:: Work task ::
Once the line holding "Run test coverage report" is found in the entries below, transcribe exactly every line up to and including the one holding "When you repeat the same action, it's like adding", but leave out the pictures.

--- Material for the task Enclosed Below ---

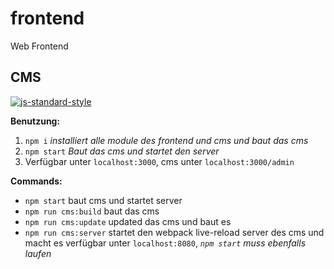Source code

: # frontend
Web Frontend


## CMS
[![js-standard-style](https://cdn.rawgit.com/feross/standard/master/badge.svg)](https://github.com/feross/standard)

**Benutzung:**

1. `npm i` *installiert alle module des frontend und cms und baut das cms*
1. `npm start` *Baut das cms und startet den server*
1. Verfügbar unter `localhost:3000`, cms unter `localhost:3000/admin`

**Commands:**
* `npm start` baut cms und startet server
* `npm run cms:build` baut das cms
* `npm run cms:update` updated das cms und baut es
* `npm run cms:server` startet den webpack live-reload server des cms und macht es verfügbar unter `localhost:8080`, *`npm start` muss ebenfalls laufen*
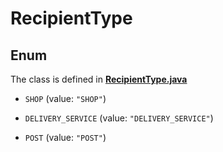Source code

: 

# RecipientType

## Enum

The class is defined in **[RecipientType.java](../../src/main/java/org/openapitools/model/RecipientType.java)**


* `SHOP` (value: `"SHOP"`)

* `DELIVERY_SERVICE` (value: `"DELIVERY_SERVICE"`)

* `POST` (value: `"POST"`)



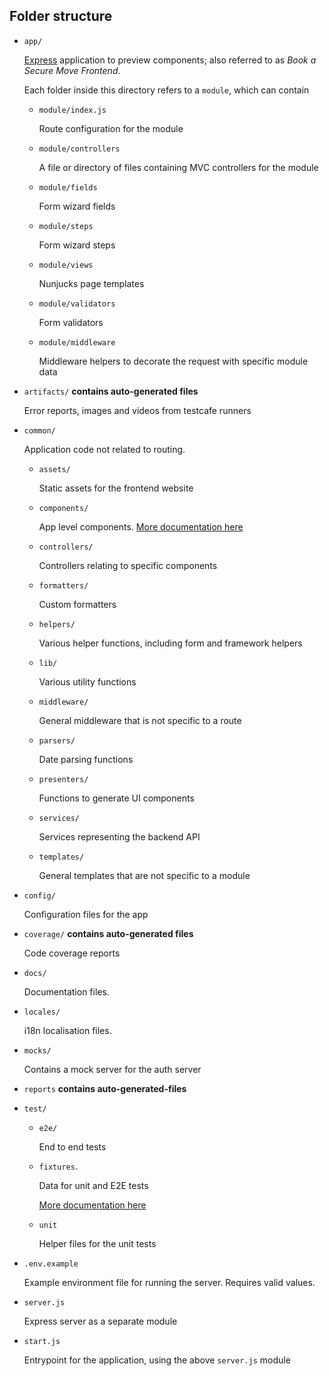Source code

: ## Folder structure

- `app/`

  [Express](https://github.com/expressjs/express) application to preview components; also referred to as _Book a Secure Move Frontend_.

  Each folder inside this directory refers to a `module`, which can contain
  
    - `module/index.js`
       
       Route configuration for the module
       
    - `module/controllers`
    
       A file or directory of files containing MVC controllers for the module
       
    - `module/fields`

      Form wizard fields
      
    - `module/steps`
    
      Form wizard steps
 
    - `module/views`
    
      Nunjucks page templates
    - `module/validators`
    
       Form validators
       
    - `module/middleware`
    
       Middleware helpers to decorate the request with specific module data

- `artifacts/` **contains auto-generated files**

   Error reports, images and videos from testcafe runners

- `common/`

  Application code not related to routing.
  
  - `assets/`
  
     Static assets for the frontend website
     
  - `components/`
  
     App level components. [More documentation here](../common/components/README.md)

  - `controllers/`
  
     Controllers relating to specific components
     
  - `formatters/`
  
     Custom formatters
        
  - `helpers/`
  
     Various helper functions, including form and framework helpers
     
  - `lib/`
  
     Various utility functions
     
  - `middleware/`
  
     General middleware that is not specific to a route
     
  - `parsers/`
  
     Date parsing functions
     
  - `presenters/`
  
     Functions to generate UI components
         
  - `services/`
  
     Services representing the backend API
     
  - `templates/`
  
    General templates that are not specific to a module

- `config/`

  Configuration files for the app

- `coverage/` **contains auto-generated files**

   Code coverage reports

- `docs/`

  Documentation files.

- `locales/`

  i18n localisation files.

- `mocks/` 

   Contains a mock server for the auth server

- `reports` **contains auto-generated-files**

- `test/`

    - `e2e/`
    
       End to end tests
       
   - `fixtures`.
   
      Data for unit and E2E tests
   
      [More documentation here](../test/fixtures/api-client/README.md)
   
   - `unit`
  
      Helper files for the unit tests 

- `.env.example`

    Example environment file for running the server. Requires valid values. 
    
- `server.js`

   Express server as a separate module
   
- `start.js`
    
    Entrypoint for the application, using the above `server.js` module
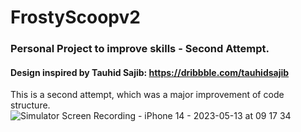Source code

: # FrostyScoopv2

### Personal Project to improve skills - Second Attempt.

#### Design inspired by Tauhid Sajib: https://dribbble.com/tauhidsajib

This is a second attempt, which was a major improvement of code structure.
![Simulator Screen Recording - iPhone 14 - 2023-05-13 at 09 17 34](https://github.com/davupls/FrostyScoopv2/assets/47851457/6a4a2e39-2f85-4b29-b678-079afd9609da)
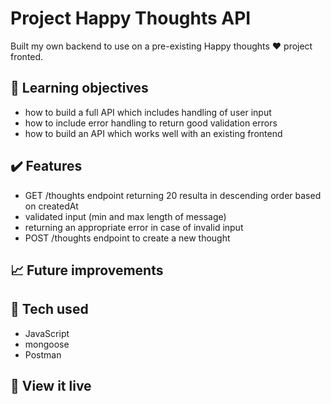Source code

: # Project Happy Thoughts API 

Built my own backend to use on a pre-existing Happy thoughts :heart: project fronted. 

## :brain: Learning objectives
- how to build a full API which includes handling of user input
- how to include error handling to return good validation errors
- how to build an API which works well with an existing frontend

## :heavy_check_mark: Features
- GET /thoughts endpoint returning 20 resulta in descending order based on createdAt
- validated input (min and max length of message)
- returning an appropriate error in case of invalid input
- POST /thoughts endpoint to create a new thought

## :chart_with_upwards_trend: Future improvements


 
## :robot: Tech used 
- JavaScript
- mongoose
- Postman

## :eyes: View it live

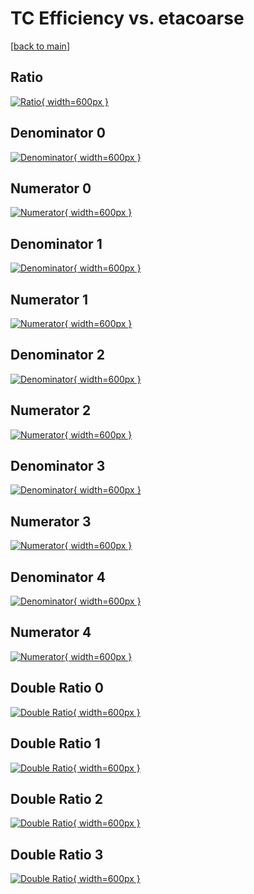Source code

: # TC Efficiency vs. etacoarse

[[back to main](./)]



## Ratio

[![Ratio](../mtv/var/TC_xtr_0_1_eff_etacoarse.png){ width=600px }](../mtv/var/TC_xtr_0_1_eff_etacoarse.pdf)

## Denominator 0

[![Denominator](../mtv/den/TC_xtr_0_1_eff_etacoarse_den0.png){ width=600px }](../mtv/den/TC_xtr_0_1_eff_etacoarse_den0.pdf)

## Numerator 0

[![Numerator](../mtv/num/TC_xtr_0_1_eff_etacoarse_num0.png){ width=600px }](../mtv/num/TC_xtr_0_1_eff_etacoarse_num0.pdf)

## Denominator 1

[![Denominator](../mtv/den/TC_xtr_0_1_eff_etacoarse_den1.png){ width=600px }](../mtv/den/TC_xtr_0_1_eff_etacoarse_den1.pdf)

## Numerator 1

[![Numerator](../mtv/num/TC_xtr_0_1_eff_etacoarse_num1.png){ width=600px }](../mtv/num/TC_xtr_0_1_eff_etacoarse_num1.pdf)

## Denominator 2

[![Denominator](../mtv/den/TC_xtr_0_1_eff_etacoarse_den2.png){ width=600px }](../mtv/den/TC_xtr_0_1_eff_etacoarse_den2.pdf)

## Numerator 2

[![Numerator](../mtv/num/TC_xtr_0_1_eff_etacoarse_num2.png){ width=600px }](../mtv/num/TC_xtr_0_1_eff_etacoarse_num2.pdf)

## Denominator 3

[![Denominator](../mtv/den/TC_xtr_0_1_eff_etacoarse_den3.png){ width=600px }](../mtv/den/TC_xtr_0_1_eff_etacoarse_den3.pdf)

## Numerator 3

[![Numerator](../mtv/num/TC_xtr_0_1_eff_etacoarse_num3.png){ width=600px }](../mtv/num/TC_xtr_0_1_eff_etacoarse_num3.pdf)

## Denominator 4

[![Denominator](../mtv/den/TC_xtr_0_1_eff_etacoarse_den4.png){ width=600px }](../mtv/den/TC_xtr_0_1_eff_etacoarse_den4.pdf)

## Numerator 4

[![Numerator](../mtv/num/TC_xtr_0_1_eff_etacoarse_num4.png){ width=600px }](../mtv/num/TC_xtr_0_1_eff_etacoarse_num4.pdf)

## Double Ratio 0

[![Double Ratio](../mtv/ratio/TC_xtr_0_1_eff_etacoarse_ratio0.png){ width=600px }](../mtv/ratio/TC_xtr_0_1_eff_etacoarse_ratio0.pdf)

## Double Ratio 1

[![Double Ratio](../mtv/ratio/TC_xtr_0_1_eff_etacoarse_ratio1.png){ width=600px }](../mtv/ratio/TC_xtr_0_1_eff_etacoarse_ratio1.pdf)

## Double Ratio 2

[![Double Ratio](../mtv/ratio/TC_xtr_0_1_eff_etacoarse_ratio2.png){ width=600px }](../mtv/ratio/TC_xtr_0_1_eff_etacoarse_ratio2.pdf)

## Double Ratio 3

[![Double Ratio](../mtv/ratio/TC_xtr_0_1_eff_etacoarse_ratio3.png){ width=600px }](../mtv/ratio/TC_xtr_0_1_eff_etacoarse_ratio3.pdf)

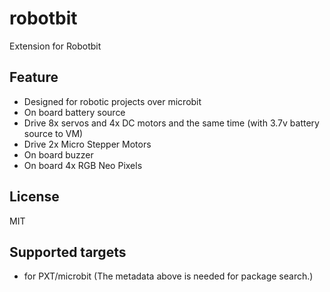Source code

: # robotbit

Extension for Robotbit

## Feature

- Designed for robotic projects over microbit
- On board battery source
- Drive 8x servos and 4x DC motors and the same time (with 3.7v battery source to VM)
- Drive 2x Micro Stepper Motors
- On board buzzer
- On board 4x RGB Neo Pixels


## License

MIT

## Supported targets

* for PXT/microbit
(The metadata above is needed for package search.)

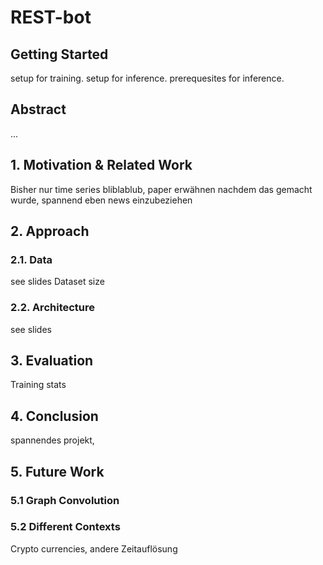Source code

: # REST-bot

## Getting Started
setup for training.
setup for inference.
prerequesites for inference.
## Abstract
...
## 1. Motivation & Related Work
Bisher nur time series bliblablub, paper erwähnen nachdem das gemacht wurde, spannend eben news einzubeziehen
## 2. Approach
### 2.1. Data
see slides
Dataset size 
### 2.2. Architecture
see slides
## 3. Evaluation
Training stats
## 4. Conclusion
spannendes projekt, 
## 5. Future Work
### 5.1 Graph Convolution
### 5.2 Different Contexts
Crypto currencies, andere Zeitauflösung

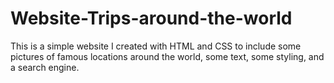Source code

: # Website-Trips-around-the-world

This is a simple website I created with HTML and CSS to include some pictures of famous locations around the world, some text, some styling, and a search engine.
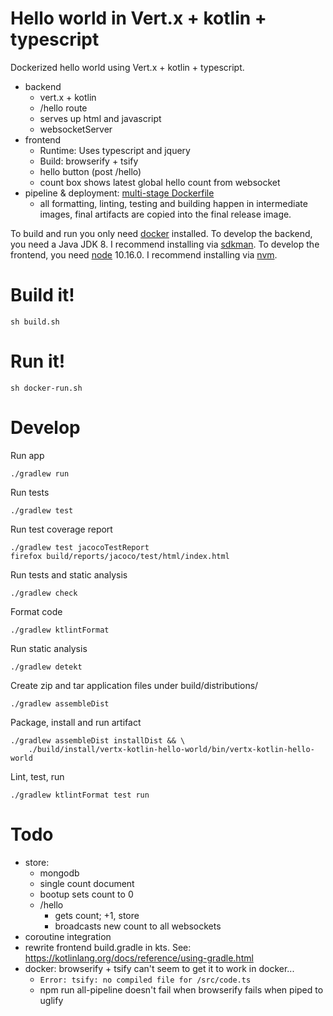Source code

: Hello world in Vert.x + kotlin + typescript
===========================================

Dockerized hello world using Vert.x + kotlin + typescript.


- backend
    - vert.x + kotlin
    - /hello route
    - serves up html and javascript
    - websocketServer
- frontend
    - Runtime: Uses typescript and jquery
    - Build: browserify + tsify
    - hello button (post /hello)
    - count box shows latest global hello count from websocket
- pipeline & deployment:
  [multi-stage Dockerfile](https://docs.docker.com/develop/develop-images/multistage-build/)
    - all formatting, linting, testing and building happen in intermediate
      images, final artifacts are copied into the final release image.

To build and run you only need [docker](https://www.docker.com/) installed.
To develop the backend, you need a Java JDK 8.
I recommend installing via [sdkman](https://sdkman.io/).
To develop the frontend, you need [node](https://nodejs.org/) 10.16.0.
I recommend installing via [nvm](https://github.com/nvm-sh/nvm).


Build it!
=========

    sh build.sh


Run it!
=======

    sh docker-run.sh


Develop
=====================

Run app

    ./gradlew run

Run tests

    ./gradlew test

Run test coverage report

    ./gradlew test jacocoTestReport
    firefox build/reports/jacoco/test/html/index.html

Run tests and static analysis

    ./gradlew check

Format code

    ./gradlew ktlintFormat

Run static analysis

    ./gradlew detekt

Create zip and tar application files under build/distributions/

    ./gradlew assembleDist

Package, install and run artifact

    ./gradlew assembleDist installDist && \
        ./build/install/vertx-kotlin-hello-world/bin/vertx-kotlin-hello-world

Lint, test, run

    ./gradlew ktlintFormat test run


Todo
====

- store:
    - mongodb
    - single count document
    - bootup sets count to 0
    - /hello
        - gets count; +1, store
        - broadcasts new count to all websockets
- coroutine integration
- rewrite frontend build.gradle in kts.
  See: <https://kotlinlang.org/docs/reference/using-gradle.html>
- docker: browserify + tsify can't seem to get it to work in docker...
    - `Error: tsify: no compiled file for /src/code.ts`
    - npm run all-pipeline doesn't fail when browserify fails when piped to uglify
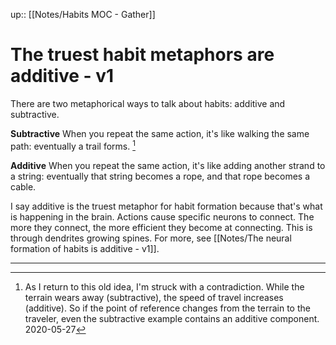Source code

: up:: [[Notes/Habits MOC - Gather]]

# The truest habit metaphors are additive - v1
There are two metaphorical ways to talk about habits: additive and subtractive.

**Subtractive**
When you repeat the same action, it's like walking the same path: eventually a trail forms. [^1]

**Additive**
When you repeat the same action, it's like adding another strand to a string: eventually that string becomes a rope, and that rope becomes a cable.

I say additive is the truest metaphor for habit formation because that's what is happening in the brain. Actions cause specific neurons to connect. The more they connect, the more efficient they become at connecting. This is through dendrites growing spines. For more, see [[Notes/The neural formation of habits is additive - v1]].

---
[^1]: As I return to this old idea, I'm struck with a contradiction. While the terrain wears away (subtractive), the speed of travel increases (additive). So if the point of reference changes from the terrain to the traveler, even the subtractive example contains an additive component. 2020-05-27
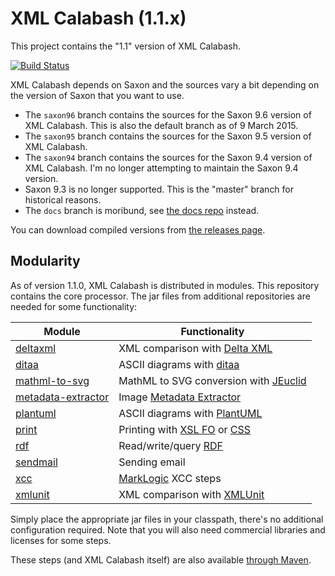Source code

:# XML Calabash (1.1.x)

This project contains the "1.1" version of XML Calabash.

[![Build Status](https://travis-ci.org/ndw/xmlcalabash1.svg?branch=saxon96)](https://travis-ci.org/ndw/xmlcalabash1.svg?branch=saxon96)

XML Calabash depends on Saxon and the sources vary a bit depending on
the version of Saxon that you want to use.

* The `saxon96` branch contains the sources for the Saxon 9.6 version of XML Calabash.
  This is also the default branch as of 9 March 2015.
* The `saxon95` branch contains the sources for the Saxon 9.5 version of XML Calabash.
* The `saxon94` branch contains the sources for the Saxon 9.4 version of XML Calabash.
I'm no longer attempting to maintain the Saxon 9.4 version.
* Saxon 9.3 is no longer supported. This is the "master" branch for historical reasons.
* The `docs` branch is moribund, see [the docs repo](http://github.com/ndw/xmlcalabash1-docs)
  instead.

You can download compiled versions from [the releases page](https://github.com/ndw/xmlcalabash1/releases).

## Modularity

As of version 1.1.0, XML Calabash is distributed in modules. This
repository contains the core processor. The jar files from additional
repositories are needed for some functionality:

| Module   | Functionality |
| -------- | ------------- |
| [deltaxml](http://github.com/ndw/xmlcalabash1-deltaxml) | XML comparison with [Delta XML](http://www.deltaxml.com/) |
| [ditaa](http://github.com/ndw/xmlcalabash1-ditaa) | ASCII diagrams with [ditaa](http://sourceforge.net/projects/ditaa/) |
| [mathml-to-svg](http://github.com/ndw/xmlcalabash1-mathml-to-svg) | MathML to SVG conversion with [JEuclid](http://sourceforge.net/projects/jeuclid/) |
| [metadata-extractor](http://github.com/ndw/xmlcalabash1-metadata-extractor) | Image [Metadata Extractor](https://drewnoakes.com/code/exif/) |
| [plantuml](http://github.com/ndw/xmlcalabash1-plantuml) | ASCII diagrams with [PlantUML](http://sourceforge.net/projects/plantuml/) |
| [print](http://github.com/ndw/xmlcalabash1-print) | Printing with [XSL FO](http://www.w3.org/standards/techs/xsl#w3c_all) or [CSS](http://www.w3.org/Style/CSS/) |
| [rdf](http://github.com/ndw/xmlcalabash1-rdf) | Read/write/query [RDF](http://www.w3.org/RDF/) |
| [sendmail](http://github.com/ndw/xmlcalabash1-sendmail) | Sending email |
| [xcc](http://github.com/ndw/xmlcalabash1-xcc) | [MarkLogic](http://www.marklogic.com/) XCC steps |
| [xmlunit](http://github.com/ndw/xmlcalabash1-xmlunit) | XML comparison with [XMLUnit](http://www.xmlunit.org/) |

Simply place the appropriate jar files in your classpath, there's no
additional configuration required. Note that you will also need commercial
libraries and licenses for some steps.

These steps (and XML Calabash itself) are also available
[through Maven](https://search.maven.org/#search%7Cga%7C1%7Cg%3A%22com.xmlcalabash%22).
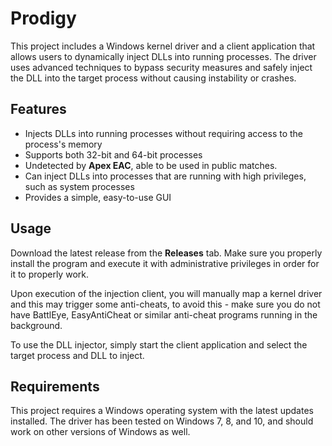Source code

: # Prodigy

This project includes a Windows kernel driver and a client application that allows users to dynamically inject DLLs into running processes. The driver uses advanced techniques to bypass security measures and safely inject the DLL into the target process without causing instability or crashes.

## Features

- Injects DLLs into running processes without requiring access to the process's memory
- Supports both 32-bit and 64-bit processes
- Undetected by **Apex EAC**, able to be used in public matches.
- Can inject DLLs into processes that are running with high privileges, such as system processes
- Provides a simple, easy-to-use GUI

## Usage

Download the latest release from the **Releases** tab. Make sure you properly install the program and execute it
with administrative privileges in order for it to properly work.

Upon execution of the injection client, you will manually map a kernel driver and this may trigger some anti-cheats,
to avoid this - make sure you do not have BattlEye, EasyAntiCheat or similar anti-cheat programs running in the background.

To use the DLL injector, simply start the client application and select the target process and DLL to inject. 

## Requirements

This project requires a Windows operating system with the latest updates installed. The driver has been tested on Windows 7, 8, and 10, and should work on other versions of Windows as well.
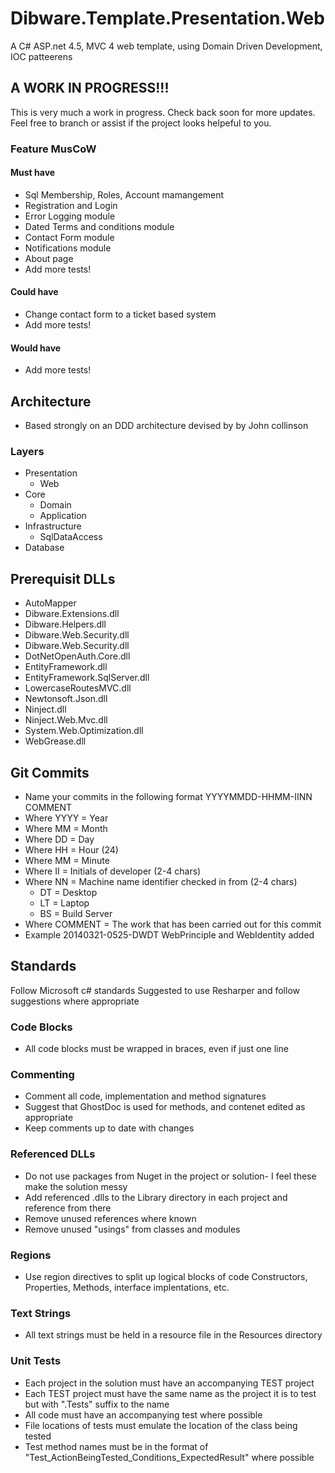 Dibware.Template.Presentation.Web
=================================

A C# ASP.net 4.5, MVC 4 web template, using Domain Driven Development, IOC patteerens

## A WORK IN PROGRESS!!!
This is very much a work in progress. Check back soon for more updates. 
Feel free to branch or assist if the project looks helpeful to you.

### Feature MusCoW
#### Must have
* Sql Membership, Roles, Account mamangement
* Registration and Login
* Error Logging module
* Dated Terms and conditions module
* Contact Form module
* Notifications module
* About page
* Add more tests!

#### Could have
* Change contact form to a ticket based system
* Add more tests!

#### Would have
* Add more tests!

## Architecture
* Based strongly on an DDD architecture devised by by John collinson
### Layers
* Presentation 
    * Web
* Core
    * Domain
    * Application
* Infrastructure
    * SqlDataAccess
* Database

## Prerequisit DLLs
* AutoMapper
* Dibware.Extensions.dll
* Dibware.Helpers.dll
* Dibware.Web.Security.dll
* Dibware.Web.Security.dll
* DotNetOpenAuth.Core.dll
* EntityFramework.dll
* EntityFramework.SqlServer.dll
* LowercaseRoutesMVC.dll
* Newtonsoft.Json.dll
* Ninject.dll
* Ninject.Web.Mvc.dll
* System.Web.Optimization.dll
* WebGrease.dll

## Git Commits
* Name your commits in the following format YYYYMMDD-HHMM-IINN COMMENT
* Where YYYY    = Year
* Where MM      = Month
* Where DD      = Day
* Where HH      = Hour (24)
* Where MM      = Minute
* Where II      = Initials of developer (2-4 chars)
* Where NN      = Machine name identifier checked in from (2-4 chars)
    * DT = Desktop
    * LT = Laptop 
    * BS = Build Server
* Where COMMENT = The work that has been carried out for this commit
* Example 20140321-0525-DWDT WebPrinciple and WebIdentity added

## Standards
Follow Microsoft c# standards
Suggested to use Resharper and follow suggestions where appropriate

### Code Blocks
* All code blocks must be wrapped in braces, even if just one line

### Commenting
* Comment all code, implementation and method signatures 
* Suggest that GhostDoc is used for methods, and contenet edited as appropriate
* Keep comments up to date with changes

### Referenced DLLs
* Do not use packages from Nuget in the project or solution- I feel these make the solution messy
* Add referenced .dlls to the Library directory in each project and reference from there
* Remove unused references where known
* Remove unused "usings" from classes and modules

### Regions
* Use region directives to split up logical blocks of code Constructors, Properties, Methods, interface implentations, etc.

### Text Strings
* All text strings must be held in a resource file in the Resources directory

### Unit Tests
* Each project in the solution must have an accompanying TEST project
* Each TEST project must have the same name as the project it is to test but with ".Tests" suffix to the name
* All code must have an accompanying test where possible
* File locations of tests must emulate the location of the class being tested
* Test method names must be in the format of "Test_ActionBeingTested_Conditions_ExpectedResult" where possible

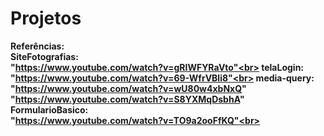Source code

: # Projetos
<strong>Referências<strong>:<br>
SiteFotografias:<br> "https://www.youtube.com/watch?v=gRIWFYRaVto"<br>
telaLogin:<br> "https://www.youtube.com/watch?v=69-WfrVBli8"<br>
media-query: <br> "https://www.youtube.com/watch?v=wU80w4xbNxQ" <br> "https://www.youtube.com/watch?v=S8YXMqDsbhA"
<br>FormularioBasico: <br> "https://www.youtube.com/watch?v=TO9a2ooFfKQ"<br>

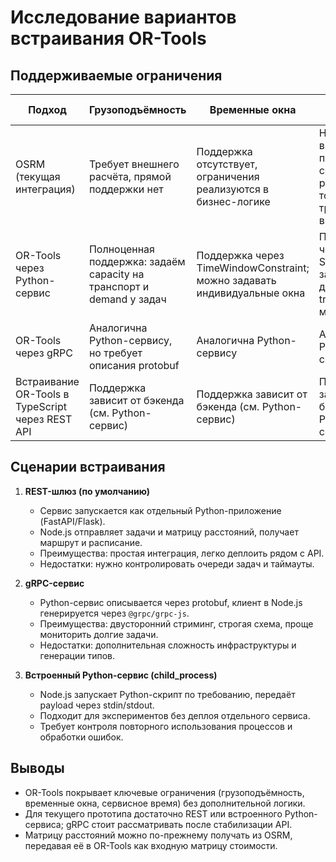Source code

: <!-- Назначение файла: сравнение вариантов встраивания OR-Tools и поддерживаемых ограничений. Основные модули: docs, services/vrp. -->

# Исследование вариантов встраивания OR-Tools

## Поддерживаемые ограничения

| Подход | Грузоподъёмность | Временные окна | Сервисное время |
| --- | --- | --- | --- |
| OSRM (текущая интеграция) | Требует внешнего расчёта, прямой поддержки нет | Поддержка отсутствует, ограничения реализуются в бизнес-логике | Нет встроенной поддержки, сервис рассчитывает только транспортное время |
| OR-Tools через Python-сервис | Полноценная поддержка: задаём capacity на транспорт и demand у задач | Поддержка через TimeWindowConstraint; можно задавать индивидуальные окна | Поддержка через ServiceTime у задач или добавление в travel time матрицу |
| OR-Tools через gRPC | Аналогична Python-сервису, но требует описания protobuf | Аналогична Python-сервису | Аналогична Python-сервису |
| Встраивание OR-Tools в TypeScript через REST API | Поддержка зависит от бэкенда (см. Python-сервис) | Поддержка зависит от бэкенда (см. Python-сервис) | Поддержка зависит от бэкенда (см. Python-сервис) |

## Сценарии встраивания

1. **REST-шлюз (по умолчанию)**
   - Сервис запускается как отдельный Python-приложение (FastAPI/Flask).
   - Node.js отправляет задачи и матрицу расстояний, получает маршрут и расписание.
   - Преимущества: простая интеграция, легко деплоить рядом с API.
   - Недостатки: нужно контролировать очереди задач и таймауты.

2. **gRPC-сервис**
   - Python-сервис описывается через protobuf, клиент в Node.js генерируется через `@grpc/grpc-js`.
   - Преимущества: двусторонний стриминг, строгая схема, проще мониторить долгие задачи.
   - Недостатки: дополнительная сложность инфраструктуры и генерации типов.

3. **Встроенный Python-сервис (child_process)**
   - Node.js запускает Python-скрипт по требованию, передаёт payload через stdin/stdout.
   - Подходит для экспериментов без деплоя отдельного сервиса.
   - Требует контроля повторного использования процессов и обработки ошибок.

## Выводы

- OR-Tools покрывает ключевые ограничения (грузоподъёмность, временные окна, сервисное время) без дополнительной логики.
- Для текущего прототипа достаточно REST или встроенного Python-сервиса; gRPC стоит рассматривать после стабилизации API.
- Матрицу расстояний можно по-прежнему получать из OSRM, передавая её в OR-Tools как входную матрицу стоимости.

--- End of Enclosed Material for the task ---

:: Solution to the exercise ::
Run test coverage report

    ./gradlew test jacocoTestReport
    firefox build/reports/jacoco/test/html/index.html

Run tests and static analysis

    ./gradlew check

Format code

    ./gradlew ktlintFormat

Run static analysis

    ./gradlew detekt

Create zip and tar application files under build/distributions/

    ./gradlew assembleDist

Package, install and run artifact

    ./gradlew assembleDist installDist && \
        ./build/install/vertx-kotlin-hello-world/bin/vertx-kotlin-hello-world

Lint, test, run

    ./gradlew ktlintFormat test run


Todo
====

- store:
    - mongodb
    - single count document
    - bootup sets count to 0
    - /hello
        - gets count; +1, store
        - broadcasts new count to all websockets
- coroutine integration
- rewrite frontend build.gradle in kts.
  See: <https://kotlinlang.org/docs/reference/using-gradle.html>
- docker: browserify + tsify can't seem to get it to work in docker...
    - `Error: tsify: no compiled file for /src/code.ts`
    - npm run all-pipeline doesn't fail when browserify fails when piped to uglify
Source code

: up:: [[Notes/Habits MOC - Gather]]

# The truest habit metaphors are additive - v1
There are two metaphorical ways to talk about habits: additive and subtractive.

**Subtractive**
When you repeat the same action, it's like walking the same path: eventually a trail forms. [^1]

**Additive**
When you repeat the same action, it's like adding another strand to a string: eventually that string becomes a rope, and that rope becomes a cable.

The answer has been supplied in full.